The estimated result of the attack on adjusted net earnings in the third quarter was $39.1 million, net of initial insurance recoveries, Empire said Thursday. In addition, the attack required certain operational systems to be shut down for several weeks, further impacting third quarter net earnings by at least $15 million or a six cent reduction to its earnings per share.
Empire said the attack temporarily reduced sales and hindered the effectiveness of its operations, especially when rolling out promotions and using management tools.
The company estimated the final effect of the cyberattack on its net earnings over fiscal 2023 and 2024 will be around $32 million net of estimated insurance recoveries.
Last quarter, Empire said the cybersecurity incident was expected to cost $25 million in net earnings after insurance recoveries, but the company declined to reveal the total cost of the disruption.
The company is still in the process of working with its insurance providers to make claims under its policies.
However, it warned there will be a time lag between the initial incurrence of costs and the recognition of insurance proceeds because of the “complexity” of cyber insurance coverage.
The third quarter also saw Empire come under attack for the cost of the groceries it sells, which have been pushed up in price as grocery inflation hit 11.4 per cent in January compared with overall inflation of 5.9 per cent.
The chief executives of Empire, Loblaw Companies Ltd. and Metro Inc. were called to appear in March before a parliamentary committee studying inflated grocery prices.
All three major grocers reported higher profits in the first half of 2022 compared to their average performance over the past five years, according to a recent report by the Agri-Food Analytics Lab at Dalhousie University.
At the committee hearing, the grocery executives argued food price inflation is not caused by profit-mongering and that their margins on food-related profits have remained low.
“It doesn't matter how many times you say it, write it or tweet it. It simply is not true,” said Medline before the committee.
“The truth is we are at the end of a very long food supply chain that has economic inputs at every step and stage.”
During the analyst call, Medline said the company received hundreds of new requests from its suppliers to raise prices during the third quarter, at comparable volumes to those experienced in the fall of 2022, but he believes the volume of such requests has now peaked.
Chief Financial Officer Matt Reindel said on the call that the company isn't changing its business strategy during inflation.
“Our business fundamentals are strong, and we will be well positioned to deliver stronger results when inflation starts to abate.”
Reindel added that he's proud of Empire's continued growth in gross margin, though the cyberattack rendered it nil this quarter, but emphasized that the growth is due to the company's Project Horizon and not inflation.
Empire launched Project Horizon in the first quarter of its fiscal 2021. The three-year strategy includes business growth and the acceleration of e-commerce, and Empire said the project is expected to generate growth in earnings and in adjusted margin over the three-year time frame.

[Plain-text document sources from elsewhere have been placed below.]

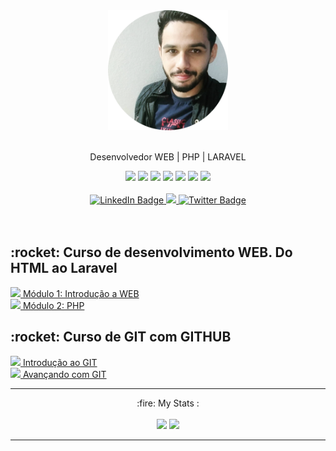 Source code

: <div id="header" align="center">
    <img style="width:12rem" src="https://github.com/sarev17/sarev17/blob/main/rounded-in-photoretrica.png?raw=true" alt="My Image" style="border-radius: 50%;" />
    <br><br>
    <p>Desenvolvedor WEB | PHP | LARAVEL</p>
</div>
<div align="center" id="badges">
  <img style="width:26px;" src="https://user-images.githubusercontent.com/49326163/232122270-084f5402-a368-4b85-bd0a-39450338944b.png"></img>
  <img style="width:45px;" src="https://upload.wikimedia.org/wikipedia/commons/thumb/3/31/Webysther_20160423_-_Elephpant.svg/2560px-Webysther_20160423_-_Elephpant.svg.png"></img>
  <img style="width:28px;" src="https://s3-eu-west-1.amazonaws.com/bucketeer-688d8e11-8fc6-459f-bb52-26fd21452913/2020/03/AcA2LnWL_400x400.jpg"></img>
  <img style="width:28px;" src="https://user-images.githubusercontent.com/49326163/232121395-8c3cf778-d935-4c78-9579-108f67c41202.png"></img>
  <img style="width:31px;" src="https://logospng.org/download/css-3/logo-css-3-768.png"></img>
  <img style="width:30px;" src="https://user-images.githubusercontent.com/49326163/232125164-6ee463fa-242e-4d14-9d6d-5b2adc1133ef.png"></img>
  <img style="width:58px;" src="https://user-images.githubusercontent.com/49326163/232122813-b9cdc221-613e-4ca7-9358-14d8b811af3a.png"></img>
  <br><br>
  <a target="_blank" href="https://www.linkedin.com/in/andreverasti/">
    <img src="https://img.shields.io/badge/LinkedIn-blue?style=for-the-badge&logo=linkedin&logoColor=white" alt="LinkedIn Badge"/>
  </a>
  <a target="_blank" href="https://api.whatsapp.com/send?phone=5588981700168">
    <img src="https://img.shields.io/badge/WhatsApp-25D366?style=for-the-badge&logo=whatsapp&logoColor=white"/>
  </a>
  <a target="_blank" href="https://www.instagram.com/andre.veraas/">
    <img src="https://img.shields.io/badge/Instagram-E4405F?style=for-the-badge&logo=instagram&logoColor=white" alt="Twitter Badge"/>
   </a>
</div>
<div id="projects">
    <br><br>
   <h2> :rocket: Curso de desenvolvimento WEB. Do HTML ao Laravel</h2>
    <a href="https://magnetic-cucumber-759.notion.site/M-dulo-1-36fda31ead704f8c9aae2cce1e87f5ed"><img style="width:12pt" src="https://upload.wikimedia.org/wikipedia/commons/6/6a/JavaScript-logo.png"></img> Módulo 1: Introdução a WEB
    </a>
    <br><a href="https://magnetic-cucumber-759.notion.site/M-dulo-2-a24b386b919a4804abc26f023477a8b8"><img style="width:15pt" src="https://upload.wikimedia.org/wikipedia/commons/thumb/3/31/Webysther_20160423_-_Elephpant.svg/2560px-Webysther_20160423_-_Elephpant.svg.png"></img> Módulo 2: PHP
    </a>
    <h2> :rocket: Curso de GIT com GITHUB</h2>
    <a href="https://magnetic-cucumber-759.notion.site/Minicurso-de-GIT-4f5c22cb231c45159838390441378c2b"><img style="width:12pt" src="https://git-scm.com/images/logos/downloads/Git-Icon-1788C.png"></img> Introdução ao GIT
    </a>
    <br><a href="https://magnetic-cucumber-759.notion.site/Avan-ando-no-GIT-bc7b9997bc35460c9f273393674d8f75"><img style="width:12pt" src="https://git-scm.com/images/logos/downloads/Git-Icon-White.png"></img> Avançando com GIT
    </a>
</div>
<hr>
<div align="center">
  :fire: My Stats :
  <br><br><img src="https://github-readme-streak-stats.herokuapp.com/?user=sarev17&theme=dark"></img>
  <img src="https://github-readme-stats.vercel.app/api?username=sarev17&show_icons=true&theme=dark&count_private=true"></img>
</div>
<hr>
<div align="center">

</div>
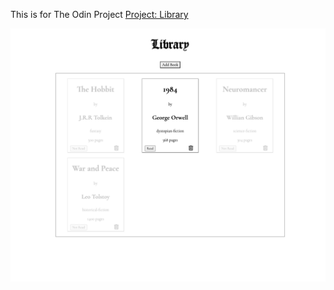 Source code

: This is for The Odin Project [Project: Library](https://www.theodinproject.com/lessons/node-path-javascript-library)

![Screenshot](screenshot.png "") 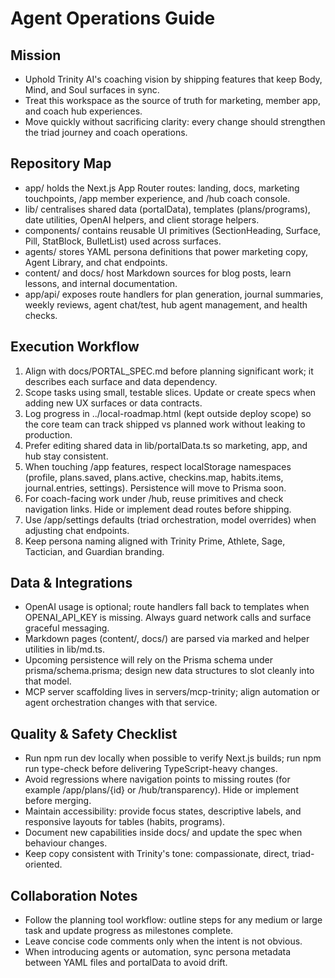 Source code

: # Agent Operations Guide

## Mission
- Uphold Trinity AI's coaching vision by shipping features that keep Body, Mind, and Soul surfaces in sync.
- Treat this workspace as the source of truth for marketing, member app, and coach hub experiences.
- Move quickly without sacrificing clarity: every change should strengthen the triad journey and coach operations.

## Repository Map
- app/ holds the Next.js App Router routes: landing, docs, marketing touchpoints, /app member experience, and /hub coach console.
- lib/ centralises shared data (portalData), templates (plans/programs), date utilities, OpenAI helpers, and client storage helpers.
- components/ contains reusable UI primitives (SectionHeading, Surface, Pill, StatBlock, BulletList) used across surfaces.
- agents/ stores YAML persona definitions that power marketing copy, Agent Library, and chat endpoints.
- content/ and docs/ host Markdown sources for blog posts, learn lessons, and internal documentation.
- app/api/ exposes route handlers for plan generation, journal summaries, weekly reviews, agent chat/test, hub agent management, and health checks.

## Execution Workflow
1. Align with docs/PORTAL_SPEC.md before planning significant work; it describes each surface and data dependency.
2. Scope tasks using small, testable slices. Update or create specs when adding new UX surfaces or data contracts.
3. Log progress in ../local-roadmap.html (kept outside deploy scope) so the core team can track shipped vs planned work without leaking to production.
4. Prefer editing shared data in lib/portalData.ts so marketing, app, and hub stay consistent.
5. When touching /app features, respect localStorage namespaces (profile, plans.saved, plans.active, checkins.map, habits.items, journal.entries, settings). Persistence will move to Prisma soon.
6. For coach-facing work under /hub, reuse primitives and check navigation links. Hide or implement dead routes before shipping.
7. Use /app/settings defaults (triad orchestration, model overrides) when adjusting chat endpoints.
8. Keep persona naming aligned with Trinity Prime, Athlete, Sage, Tactician, and Guardian branding.

## Data & Integrations
- OpenAI usage is optional; route handlers fall back to templates when OPENAI_API_KEY is missing. Always guard network calls and surface graceful messaging.
- Markdown pages (content/, docs/) are parsed via marked and helper utilities in lib/md.ts.
- Upcoming persistence will rely on the Prisma schema under prisma/schema.prisma; design new data structures to slot cleanly into that model.
- MCP server scaffolding lives in servers/mcp-trinity; align automation or agent orchestration changes with that service.

## Quality & Safety Checklist
- Run npm run dev locally when possible to verify Next.js builds; run npm run type-check before delivering TypeScript-heavy changes.
- Avoid regressions where navigation points to missing routes (for example /app/plans/{id} or /hub/transparency). Hide or implement before merging.
- Maintain accessibility: provide focus states, descriptive labels, and responsive layouts for tables (habits, programs).
- Document new capabilities inside docs/ and update the spec when behaviour changes.
- Keep copy consistent with Trinity's tone: compassionate, direct, triad-oriented.

## Collaboration Notes
- Follow the planning tool workflow: outline steps for any medium or large task and update progress as milestones complete.
- Leave concise code comments only when the intent is not obvious.
- When introducing agents or automation, sync persona metadata between YAML files and portalData to avoid drift.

The grocer said Longo's e-commerce business, Grocery Gateway, will be integrated into its Voila e-commerce offering. Grocery Gateway customers will transition to Voila over a six-week period, starting in July 2023.
Scene Plus, its loyalty program run in conjunction with Scotiabank and Cineplex Inc., will be launched in Quebec and Thrifty Foods on March 23. Medline said this is the final regional launch for the rewards program.
The company also shared that it expects to open 22 more Farm Boy stores in the next five years with most set to be located in the Greater Toronto Area. Empire already operates 26 Farm Boy supermarkets.